Arrepentimiento, perdón y reconciliación. El arrepentimiento y el perdón de Joxe Mari, cómplice del asesinato del Txato, y la reconciliación contenida en el abrazo de Bittori, su viuda, y Miren, la madre del terrorista, son las tres etapas del camino que predica Patria para lograr la sanación de la sociedad vasca. Virtud sanadora del perdón en cuyo éxito confía tanto el autor que la llega a expresar con la metáfora de la propia rehabilitación de Arantxa, la hermana de Joxe Mari, inmovilizada en una silla de ruedas por causa de un ictus.

El problema es que Aramburu plantea y resuelve este proceso terapéutico en la estricta esfera íntima de sus protagonistas. Joxe Mari pide perdón, pero no lo hace públicamente, sino protegido por la confidencialidad de una carta privada cuya destinataria se ha comprometido a respetar. Y su madre abraza a la viuda de la víctima de su hijo, pero sin palabra alguna.
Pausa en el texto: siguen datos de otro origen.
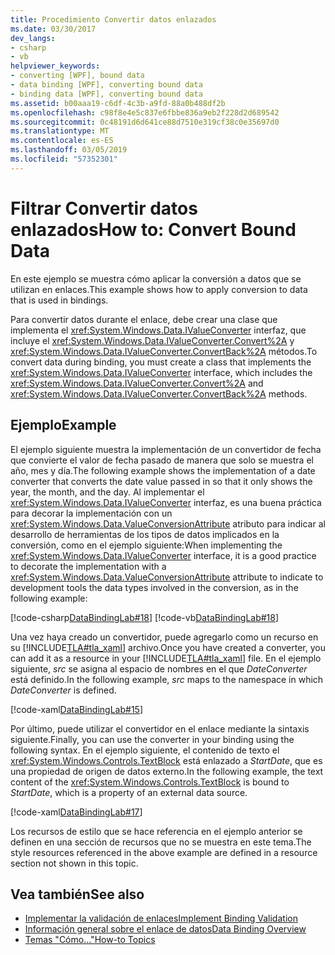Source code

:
 ```yaml
---
title: Procedimiento Convertir datos enlazados
ms.date: 03/30/2017
dev_langs:
- csharp
- vb
helpviewer_keywords:
- converting [WPF], bound data
- data binding [WPF], converting bound data
- binding data [WPF], converting bound data
ms.assetid: b00aaa19-c6df-4c3b-a9fd-88a0b488df2b
ms.openlocfilehash: c98f8e4e5c837e6fbbe836a9eb2f228d2d689542
ms.sourcegitcommit: 0c48191d6d641ce88d7510e319cf38c0e35697d0
ms.translationtype: MT
ms.contentlocale: es-ES
ms.lasthandoff: 03/05/2019
ms.locfileid: "57352301"
---
```

# <a name="how-to-convert-bound-data"></a><span data-ttu-id="5a147-102">Filtrar Convertir datos enlazados</span><span class="sxs-lookup"><span data-stu-id="5a147-102">How to: Convert Bound Data</span></span>
<span data-ttu-id="5a147-103">En este ejemplo se muestra cómo aplicar la conversión a datos que se utilizan en enlaces.</span><span class="sxs-lookup"><span data-stu-id="5a147-103">This example shows how to apply conversion to data that is used in bindings.</span></span>  
  
 <span data-ttu-id="5a147-104">Para convertir datos durante el enlace, debe crear una clase que implementa el <xref:System.Windows.Data.IValueConverter> interfaz, que incluye el <xref:System.Windows.Data.IValueConverter.Convert%2A> y <xref:System.Windows.Data.IValueConverter.ConvertBack%2A> métodos.</span><span class="sxs-lookup"><span data-stu-id="5a147-104">To convert data during binding, you must create a class that implements the <xref:System.Windows.Data.IValueConverter> interface, which includes the <xref:System.Windows.Data.IValueConverter.Convert%2A> and <xref:System.Windows.Data.IValueConverter.ConvertBack%2A> methods.</span></span>  
  
## <a name="example"></a><span data-ttu-id="5a147-105">Ejemplo</span><span class="sxs-lookup"><span data-stu-id="5a147-105">Example</span></span>  
 <span data-ttu-id="5a147-106">El ejemplo siguiente muestra la implementación de un convertidor de fecha que convierte el valor de fecha pasado de manera que solo se muestra el año, mes y día.</span><span class="sxs-lookup"><span data-stu-id="5a147-106">The following example shows the implementation of a date converter that converts the date value passed in so that it only shows the year, the month, and the day.</span></span> <span data-ttu-id="5a147-107">Al implementar el <xref:System.Windows.Data.IValueConverter> interfaz, es una buena práctica para decorar la implementación con un <xref:System.Windows.Data.ValueConversionAttribute> atributo para indicar al desarrollo de herramientas de los tipos de datos implicados en la conversión, como en el ejemplo siguiente:</span><span class="sxs-lookup"><span data-stu-id="5a147-107">When implementing the <xref:System.Windows.Data.IValueConverter> interface, it is a good practice to decorate the implementation with a <xref:System.Windows.Data.ValueConversionAttribute> attribute to indicate to development tools the data types involved in the conversion, as in the following example:</span></span>  
  
 [!code-csharp[DataBindingLab#18](~/samples/snippets/csharp/VS_Snippets_Wpf/DataBindingLab/CSharp/DateConverter.cs#18)]
 [!code-vb[DataBindingLab#18](~/samples/snippets/visualbasic/VS_Snippets_Wpf/DataBindingLab/VisualBasic/DateConverter.vb#18)]  
  
 <span data-ttu-id="5a147-108">Una vez haya creado un convertidor, puede agregarlo como un recurso en su [!INCLUDE[TLA#tla_xaml](../../../../includes/tlasharptla-xaml-md.md)] archivo.</span><span class="sxs-lookup"><span data-stu-id="5a147-108">Once you have created a converter, you can add it as a resource in your [!INCLUDE[TLA#tla_xaml](../../../../includes/tlasharptla-xaml-md.md)] file.</span></span> <span data-ttu-id="5a147-109">En el ejemplo siguiente, *src* se asigna al espacio de nombres en el que *DateConverter* está definido.</span><span class="sxs-lookup"><span data-stu-id="5a147-109">In the following example, *src* maps to the namespace in which *DateConverter* is defined.</span></span>  
  
 [!code-xaml[DataBindingLab#15](~/samples/snippets/csharp/VS_Snippets_Wpf/DataBindingLab/CSharp/DataBindingLabApp.xaml#15)]  
  
 <span data-ttu-id="5a147-110">Por último, puede utilizar el convertidor en el enlace mediante la sintaxis siguiente.</span><span class="sxs-lookup"><span data-stu-id="5a147-110">Finally, you can use the converter in your binding using the following syntax.</span></span> <span data-ttu-id="5a147-111">En el ejemplo siguiente, el contenido de texto el <xref:System.Windows.Controls.TextBlock> está enlazado a *StartDate*, que es una propiedad de origen de datos externo.</span><span class="sxs-lookup"><span data-stu-id="5a147-111">In the following example, the text content of the <xref:System.Windows.Controls.TextBlock> is bound to *StartDate*, which is a property of an external data source.</span></span>  
  
 [!code-xaml[DataBindingLab#17](~/samples/snippets/csharp/VS_Snippets_Wpf/DataBindingLab/CSharp/DataBindingLabApp.xaml#17)]  
  
 <span data-ttu-id="5a147-112">Los recursos de estilo que se hace referencia en el ejemplo anterior se definen en una sección de recursos que no se muestra en este tema.</span><span class="sxs-lookup"><span data-stu-id="5a147-112">The style resources referenced in the above example are defined in a resource section not shown in this topic.</span></span>  
  
## <a name="see-also"></a><span data-ttu-id="5a147-113">Vea también</span><span class="sxs-lookup"><span data-stu-id="5a147-113">See also</span></span>
- [<span data-ttu-id="5a147-114">Implementar la validación de enlaces</span><span class="sxs-lookup"><span data-stu-id="5a147-114">Implement Binding Validation</span></span>](how-to-implement-binding-validation.md)
- [<span data-ttu-id="5a147-115">Información general sobre el enlace de datos</span><span class="sxs-lookup"><span data-stu-id="5a147-115">Data Binding Overview</span></span>](data-binding-overview.md)
- [<span data-ttu-id="5a147-116">Temas "Cómo..."</span><span class="sxs-lookup"><span data-stu-id="5a147-116">How-to Topics</span></span>](data-binding-how-to-topics.md)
Sin explicación ni publicidad no cabe la ejemplaridad, y sin ésta no hay emulación posible. En su consecuencia, el poder transformador de sus actos es socialmente nulo.

Otra cosa es que la intención del autor nunca haya sido esa. Que el poder transformador que ofrece Aramburu resida en el propio texto literario, en la fuerza de un relato que combata al oficial, reivindicando frente a la ingeniería propagandística del totalitarismo nacionalista el recuerdo de lo que realmente ocurrió en el País Vasco.

Siendo así, bienvenida sea Patria… teniendo presente siempre que un crimen es, también, una violación de la dignidad de los familiares y amigos que quedaron, y que se vieron condenados a vivir en una noche prolongada y fría de soledad, miedo y desamparo. Y que esta humillación, la humillación de una víctima, sólo se repara con justicia.

*** Marcial Martelo de la Maza es abogado y doctor en Derecho.